Exercise details:
An exact copy of the listing below is the answer, with the pictures removed.

BEGIN

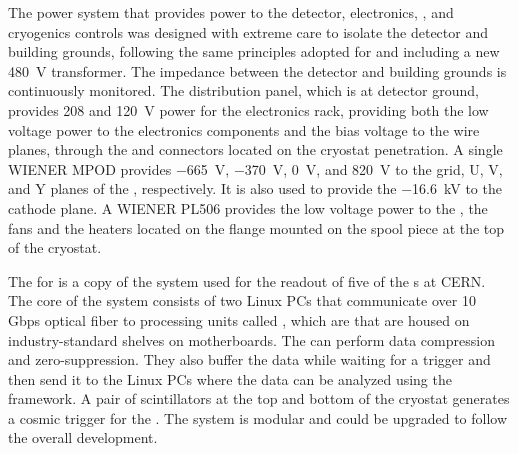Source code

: The  power system that provides power to the detector, electronics, 
, and cryogenics controls was designed with extreme care to 
isolate the detector and building grounds, following the same principles adopted
for  and including a new \SI{480}{V} transformer. The impedance between the detector
and building grounds is continuously monitored. The distribution panel, which is 
at detector ground, provides 208 and \SI{120}{V} power for the  electronics rack, 
providing both the low voltage power to the  electronics components and the bias 
voltage to the  wire planes, through the  and 
connectors located on the cryostat penetration. A single WIENER MPOD provides 
\SI{-665}{V}, \SI{-370}{V}, \SI{0}{V}, and \SI{820}{V} to the grid, U, V, and 
Y planes of the , respectively. It is also used to provide the 
\SI{-16.6}{kV} to the cathode plane. A WIENER PL506 provides the low voltage
power to the , the fans and the heaters located on the 
flange mounted on the spool piece at the top of the cryostat. 

The  for  is a copy of the system used for the readout
of five of the  s at CERN. The core of the  system 
consists of two Linux PCs that communicate over 10 Gbps optical fiber
to processing units called , which are  that are
housed on industry-standard  shelves on  motherboards.
The  can perform data compression and zero-suppression. They also buffer
the data while waiting for a trigger and then send it to the Linux PCs where the data can
be analyzed using the  framework. A pair of scintillators at the top and
bottom of the cryostat generates a cosmic trigger for the .
The system is modular and could be upgraded to follow the overall   
development. 

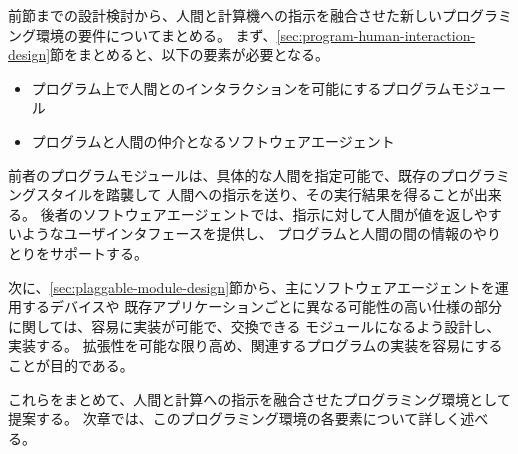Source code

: 前節までの設計検討から、人間と計算機への指示を融合させた新しいプログラミング環境の要件についてまとめる。
まず、\ref{sec:program-human-interaction-design}節をまとめると、以下の要素が必要となる。

\begin{itemize}
\itemsep1pt\parskip0pt
\item
  プログラム上で人間とのインタラクションを可能にするプログラムモジュール
\item
  プログラムと人間の仲介となるソフトウェアエージェント
\end{itemize}

前者のプログラムモジュールは、具体的な人間を指定可能で、既存のプログラミングスタイルを踏襲して
人間への指示を送り、その実行結果を得ることが出来る。
後者のソフトウェアエージェントでは、指示に対して人間が値を返しやすいようなユーザインタフェースを提供し、
プログラムと人間の間の情報のやりとりをサポートする。

次に、\ref{sec:plaggable-module-design}節から、主にソフトウェアエージェントを運用するデバイスや
既存アプリケーションごとに異なる可能性の高い仕様の部分に関しては、容易に実装が可能で、交換できる
モジュールになるよう設計し、実装する。
拡張性を可能な限り高め、関連するプログラムの実装を容易にすることが目的である。

これらをまとめて、人間と計算への指示を融合させたプログラミング環境として提案する。
次章では、このプログラミング環境の各要素について詳しく述べる。

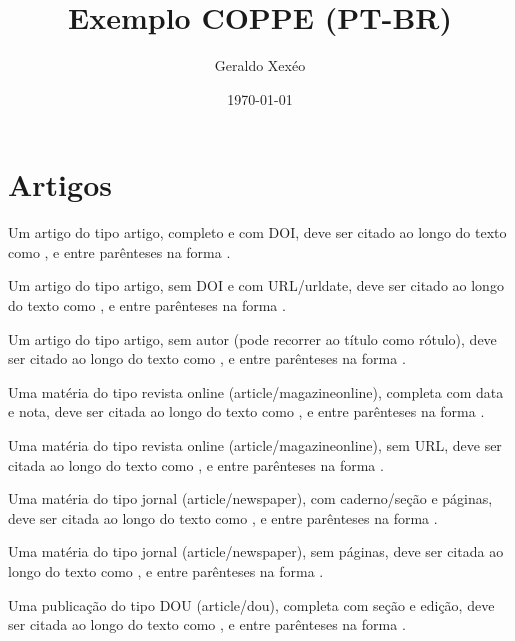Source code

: \documentclass[a4paper,12pt]{article}
\title{Exemplo COPPE (PT-BR)}
\author{Geraldo Xexéo}
\date{\today}
\begin{document}
\maketitle

\section*{Artigos}

Um artigo do tipo artigo, completo e com DOI, deve ser citado ao longo do texto como \citet{art-1-complete-doi}, e entre parênteses na forma \citep{art-1-complete-doi}.


Um artigo do tipo artigo, sem DOI e com URL/urldate, deve ser citado ao longo do texto como \citet{art-2-missing-doi-has-url}, e entre parênteses na forma \citep{art-2-missing-doi-has-url}.


Um artigo do tipo artigo, sem autor (pode recorrer ao título como rótulo), deve ser citado ao longo do texto como \citet{art-3-missing-author}, e entre parênteses na forma \citep{art-3-missing-author}.


Uma matéria do tipo revista online (article/magazineonline), completa com data e nota, deve ser citada ao longo do texto como \citet{mag-1-complete}, e entre parênteses na forma \citep{mag-1-complete}.


Uma matéria do tipo revista online (article/magazineonline), sem URL, deve ser citada ao longo do texto como \citet{mag-2-missing-url}, e entre parênteses na forma \citep{mag-2-missing-url}.


Uma matéria do tipo jornal (article/newspaper), com caderno/seção e páginas, deve ser citada ao longo do texto como \citet{news-1-complete}, e entre parênteses na forma \citep{news-1-complete}.


Uma matéria do tipo jornal (article/newspaper), sem páginas, deve ser citada ao longo do texto como \citet{news-2-missing-pages}, e entre parênteses na forma \citep{news-2-missing-pages}.


Uma publicação do tipo DOU (article/dou), completa com seção e edição, deve ser citada ao longo do texto como \citet{dou-1-complete}, e entre parênteses na forma \citep{dou-1-complete}.
\end{document}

END

Response box:
Source code

: The  power system that provides power to the detector, electronics, 
, and cryogenics controls was designed with extreme care to 
isolate the detector and building grounds, following the same principles adopted
for  and including a new \SI{480}{V} transformer. The impedance between the detector
and building grounds is continuously monitored. The distribution panel, which is 
at detector ground, provides 208 and \SI{120}{V} power for the  electronics rack, 
providing both the low voltage power to the  electronics components and the bias 
voltage to the  wire planes, through the  and 
connectors located on the cryostat penetration. A single WIENER MPOD provides 
\SI{-665}{V}, \SI{-370}{V}, \SI{0}{V}, and \SI{820}{V} to the grid, U, V, and 
Y planes of the , respectively. It is also used to provide the 
\SI{-16.6}{kV} to the cathode plane. A WIENER PL506 provides the low voltage
power to the , the fans and the heaters located on the 
flange mounted on the spool piece at the top of the cryostat. 

The  for  is a copy of the system used for the readout
of five of the  s at CERN. The core of the  system 
consists of two Linux PCs that communicate over 10 Gbps optical fiber
to processing units called , which are  that are
housed on industry-standard  shelves on  motherboards.
The  can perform data compression and zero-suppression. They also buffer
the data while waiting for a trigger and then send it to the Linux PCs where the data can
be analyzed using the  framework. A pair of scintillators at the top and
bottom of the cryostat generates a cosmic trigger for the .
The system is modular and could be upgraded to follow the overall   
development. 

Source code

: 前節までの設計検討から、人間と計算機への指示を融合させた新しいプログラミング環境の要件についてまとめる。
まず、\ref{sec:program-human-interaction-design}節をまとめると、以下の要素が必要となる。

\begin{itemize}
\itemsep1pt\parskip0pt
\item
  プログラム上で人間とのインタラクションを可能にするプログラムモジュール
\item
  プログラムと人間の仲介となるソフトウェアエージェント
\end{itemize}

前者のプログラムモジュールは、具体的な人間を指定可能で、既存のプログラミングスタイルを踏襲して
人間への指示を送り、その実行結果を得ることが出来る。
後者のソフトウェアエージェントでは、指示に対して人間が値を返しやすいようなユーザインタフェースを提供し、
プログラムと人間の間の情報のやりとりをサポートする。

次に、\ref{sec:plaggable-module-design}節から、主にソフトウェアエージェントを運用するデバイスや
既存アプリケーションごとに異なる可能性の高い仕様の部分に関しては、容易に実装が可能で、交換できる
モジュールになるよう設計し、実装する。
拡張性を可能な限り高め、関連するプログラムの実装を容易にすることが目的である。

これらをまとめて、人間と計算への指示を融合させたプログラミング環境として提案する。
次章では、このプログラミング環境の各要素について詳しく述べる。

Source code

: \documentclass[a4paper,12pt]{article}
\title{Exemplo COPPE (PT-BR)}
\author{Geraldo Xexéo}
\date{\today}
\begin{document}
\maketitle

\section*{Artigos}

Um artigo do tipo artigo, completo e com DOI, deve ser citado ao longo do texto como \citet{art-1-complete-doi}, e entre parênteses na forma \citep{art-1-complete-doi}.


Um artigo do tipo artigo, sem DOI e com URL/urldate, deve ser citado ao longo do texto como \citet{art-2-missing-doi-has-url}, e entre parênteses na forma \citep{art-2-missing-doi-has-url}.


Um artigo do tipo artigo, sem autor (pode recorrer ao título como rótulo), deve ser citado ao longo do texto como \citet{art-3-missing-author}, e entre parênteses na forma \citep{art-3-missing-author}.


Uma matéria do tipo revista online (article/magazineonline), completa com data e nota, deve ser citada ao longo do texto como \citet{mag-1-complete}, e entre parênteses na forma \citep{mag-1-complete}.


Uma matéria do tipo revista online (article/magazineonline), sem URL, deve ser citada ao longo do texto como \citet{mag-2-missing-url}, e entre parênteses na forma \citep{mag-2-missing-url}.


Uma matéria do tipo jornal (article/newspaper), com caderno/seção e páginas, deve ser citada ao longo do texto como \citet{news-1-complete}, e entre parênteses na forma \citep{news-1-complete}.


Uma matéria do tipo jornal (article/newspaper), sem páginas, deve ser citada ao longo do texto como \citet{news-2-missing-pages}, e entre parênteses na forma \citep{news-2-missing-pages}.


Uma publicação do tipo DOU (article/dou), completa com seção e edição, deve ser citada ao longo do texto como \citet{dou-1-complete}, e entre parênteses na forma \citep{dou-1-complete}.
\end{document}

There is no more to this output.